Pinball is fun when you are the playfield and not the ball.

The playfield is the part of a pinball machine that all the cool dohickeys reside.
The place where pinballs get trapped, ramped, orbited, flipped, and bumped.

In your Voice Studio, are you the playfield or the pinball?

Do your clients and students affect you? Or you do affect them?

Do business problems bounce you around, or do you bounce around a problem?

Do you imagine your life, business, voice, etc. happening to you? Or do you happen to them?

Do you feel trapped… by a spiteful colleague, a rude student, a non-payment client, a plagiarist of your blog, a liar, a cheater, a stealer of your ideas, a poor review… ?

Or…

Are you able to hold gently, for just a moment, the problem at hand, and thinking, before popping it back into play, to be dealt with effectively?

This world teaches us that going with the flow, bending so we do not break, letting go is everything.

The world would have us believe that in order to do that, we must become the ball.

But I think in order to do this, we must become the playfield.

Let’s play this situation out:

You get a text from a student’s mom saying that they no longer need your services. Then your hair appointment gets canceled, and you’ve got a gig that night. THEN, your kid gets a call home because they hit another kid.

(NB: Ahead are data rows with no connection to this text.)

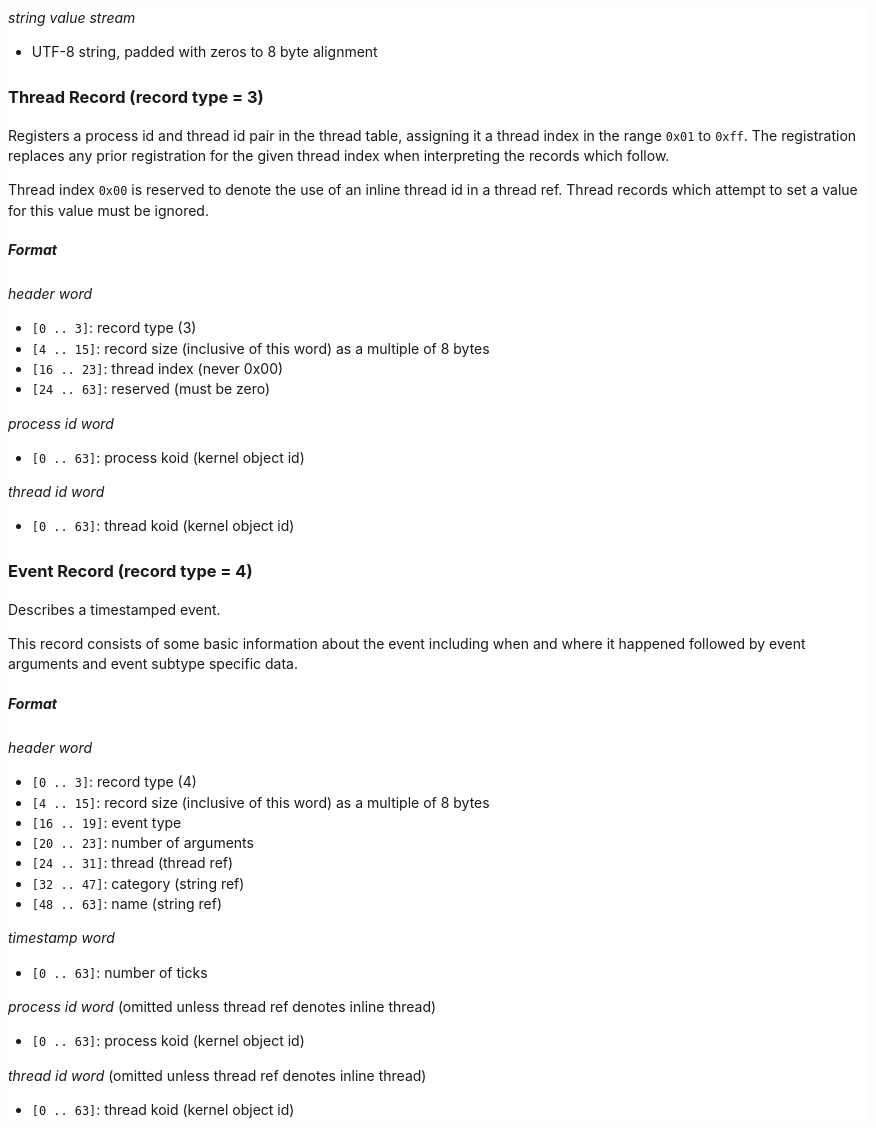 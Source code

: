 _string value stream_
- UTF-8 string, padded with zeros to 8 byte alignment

### Thread Record (record type = 3)

Registers a process id and thread id pair in the thread table, assigning it a
thread index in the range `0x01` to `0xff`.  The registration replaces any
prior registration for the given thread index when interpreting the records
which follow.

Thread index `0x00` is reserved to denote the use of an inline thread id in
a thread ref.  Thread records which attempt to set a value for this value
must be ignored.

##### Format

_header word_
- `[0 .. 3]`: record type (3)
- `[4 .. 15]`: record size (inclusive of this word) as a multiple of 8 bytes
- `[16 .. 23]`: thread index (never 0x00)
- `[24 .. 63]`: reserved (must be zero)

_process id word_
- `[0 .. 63]`: process koid (kernel object id)

_thread id word_
- `[0 .. 63]`: thread koid (kernel object id)

### Event Record (record type = 4)

Describes a timestamped event.

This record consists of some basic information about the event including
when and where it happened followed by event arguments and event subtype
specific data.

##### Format

_header word_
- `[0 .. 3]`: record type (4)
- `[4 .. 15]`: record size (inclusive of this word) as a multiple of 8 bytes
- `[16 .. 19]`: event type
- `[20 .. 23]`: number of arguments
- `[24 .. 31]`: thread (thread ref)
- `[32 .. 47]`: category (string ref)
- `[48 .. 63]`: name (string ref)

_timestamp word_
- `[0 .. 63]`: number of ticks

_process id word_ (omitted unless thread ref denotes inline thread)
- `[0 .. 63]`: process koid (kernel object id)

_thread id word_ (omitted unless thread ref denotes inline thread)
- `[0 .. 63]`: thread koid (kernel object id)
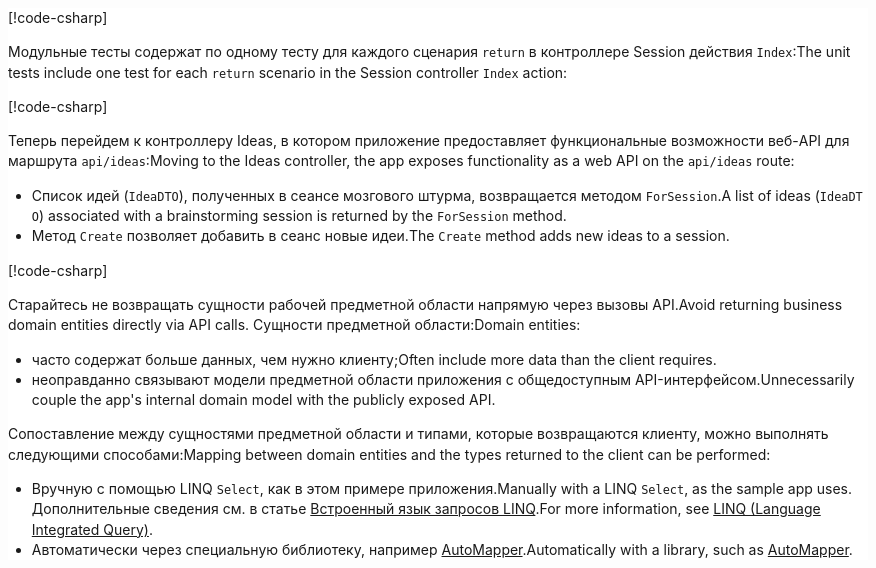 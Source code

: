 [!code-csharp[](testing/samples/3.x/TestingControllersSample/src/TestingControllersSample/Controllers/SessionController.cs?name=snippet_SessionController&highlight=12-16,18-22,31)]

<span data-ttu-id="3c1a4-155">Модульные тесты содержат по одному тесту для каждого сценария `return` в контроллере Session действия `Index`:</span><span class="sxs-lookup"><span data-stu-id="3c1a4-155">The unit tests include one test for each `return` scenario in the Session controller `Index` action:</span></span>

[!code-csharp[](testing/samples/3.x/TestingControllersSample/tests/TestingControllersSample.Tests/UnitTests/SessionControllerTests.cs?name=snippet_SessionControllerTests&highlight=2,11-14,18,31-32,36,50-55)]

<span data-ttu-id="3c1a4-156">Теперь перейдем к контроллеру Ideas, в котором приложение предоставляет функциональные возможности веб-API для маршрута `api/ideas`:</span><span class="sxs-lookup"><span data-stu-id="3c1a4-156">Moving to the Ideas controller, the app exposes functionality as a web API on the `api/ideas` route:</span></span>

* <span data-ttu-id="3c1a4-157">Список идей (`IdeaDTO`), полученных в сеансе мозгового штурма, возвращается методом `ForSession`.</span><span class="sxs-lookup"><span data-stu-id="3c1a4-157">A list of ideas (`IdeaDTO`) associated with a brainstorming session is returned by the `ForSession` method.</span></span>
* <span data-ttu-id="3c1a4-158">Метод `Create` позволяет добавить в сеанс новые идеи.</span><span class="sxs-lookup"><span data-stu-id="3c1a4-158">The `Create` method adds new ideas to a session.</span></span>

[!code-csharp[](testing/samples/3.x/TestingControllersSample/src/TestingControllersSample/Api/IdeasController.cs?name=snippet_ForSessionAndCreate&highlight=1-2,21-22)]

<span data-ttu-id="3c1a4-159">Старайтесь не возвращать сущности рабочей предметной области напрямую через вызовы API.</span><span class="sxs-lookup"><span data-stu-id="3c1a4-159">Avoid returning business domain entities directly via API calls.</span></span> <span data-ttu-id="3c1a4-160">Сущности предметной области:</span><span class="sxs-lookup"><span data-stu-id="3c1a4-160">Domain entities:</span></span>

* <span data-ttu-id="3c1a4-161">часто содержат больше данных, чем нужно клиенту;</span><span class="sxs-lookup"><span data-stu-id="3c1a4-161">Often include more data than the client requires.</span></span>
* <span data-ttu-id="3c1a4-162">неоправданно связывают модели предметной области приложения с общедоступным API-интерфейсом.</span><span class="sxs-lookup"><span data-stu-id="3c1a4-162">Unnecessarily couple the app's internal domain model with the publicly exposed API.</span></span>

<span data-ttu-id="3c1a4-163">Сопоставление между сущностями предметной области и типами, которые возвращаются клиенту, можно выполнять следующими способами:</span><span class="sxs-lookup"><span data-stu-id="3c1a4-163">Mapping between domain entities and the types returned to the client can be performed:</span></span>

* <span data-ttu-id="3c1a4-164">Вручную с помощью LINQ `Select`, как в этом примере приложения.</span><span class="sxs-lookup"><span data-stu-id="3c1a4-164">Manually with a LINQ `Select`, as the sample app uses.</span></span> <span data-ttu-id="3c1a4-165">Дополнительные сведения см. в статье [Встроенный язык запросов LINQ](/dotnet/standard/using-linq).</span><span class="sxs-lookup"><span data-stu-id="3c1a4-165">For more information, see [LINQ (Language Integrated Query)](/dotnet/standard/using-linq).</span></span>
* <span data-ttu-id="3c1a4-166">Автоматически через специальную библиотеку, например [AutoMapper](https://github.com/AutoMapper/AutoMapper).</span><span class="sxs-lookup"><span data-stu-id="3c1a4-166">Automatically with a library, such as [AutoMapper](https://github.com/AutoMapper/AutoMapper).</span></span>
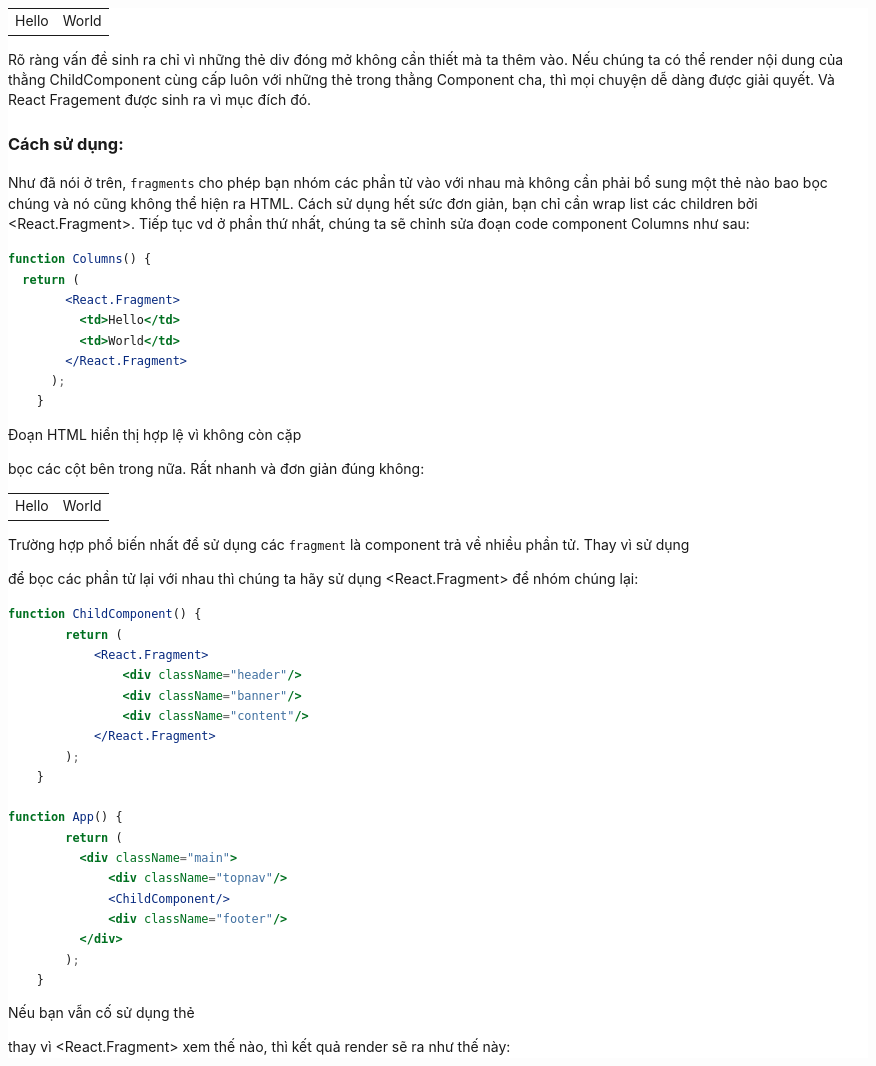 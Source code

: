 <table>
  <tr>
    <div>
      <td>Hello</td>
      <td>World</td>
    </div>
  </tr>
</table>

Rõ ràng vấn đề sinh ra chỉ vì những thẻ div đóng mở không cần thiết mà ta thêm vào. Nếu chúng ta có thể render nội dung của thằng ChildComponent cùng cấp luôn với những thẻ trong thằng Component cha, thì mọi chuyện dễ dàng được giải quyết. Và React Fragement được sinh ra vì mục đích đó.
### Cách sử dụng:
Như đã nói ở trên, `fragments` cho phép bạn nhóm các phần tử vào với nhau mà không cần phải bổ sung một thẻ nào bao bọc chúng và nó cũng không thể hiện ra HTML. Cách sử dụng hết sức đơn giản, bạn chỉ cần wrap list các children bởi <React.Fragment>. Tiếp tục vd ở phần thứ nhất, chúng ta sẽ chỉnh sửa đoạn code component Columns như sau:

```jsx
function Columns() {
  return (
        <React.Fragment>
          <td>Hello</td>
          <td>World</td>
        </React.Fragment>
      );
    }
```
Đoạn HTML hiển thị hợp lệ vì không còn cặp <div> bọc các cột bên trong <tr> nữa. Rất nhanh và đơn giản đúng không:

<table>
  <tr>
    <td>Hello</td>
    <td>World</td>
  </tr>
</table>

Trường hợp phổ biến nhất để sử dụng các `fragment` là component trả về nhiều phần tử. Thay vì sử dụng <div> để bọc các phần tử lại với nhau thì chúng ta hãy sử dụng <React.Fragment> để nhóm chúng lại:

```jsx
function ChildComponent() {
        return (
            <React.Fragment>
                <div className="header"/>
                <div className="banner"/>
                <div className="content"/>
            </React.Fragment>
        );
    }

function App() {
        return (
          <div className="main">
              <div className="topnav"/>
              <ChildComponent/>
              <div className="footer"/>
          </div>
        );
    }   
```
Nếu bạn vẫn cố sử dụng thẻ <div> thay vì <React.Fragment> xem thế nào, thì kết quả render sẽ ra như thế này:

To top it off, another client gives a month notice because they are moving. And you read a paper that directly quotes an email you sent on a subject you’ve been researching for ten years… presented as the authors own ideas.

If you are the ball, and all these things the playfield, the bumpers, ramps, flippers, etc?  What is that like? Does it feel safe? Controlled? Are you pleased with how things are getting handled?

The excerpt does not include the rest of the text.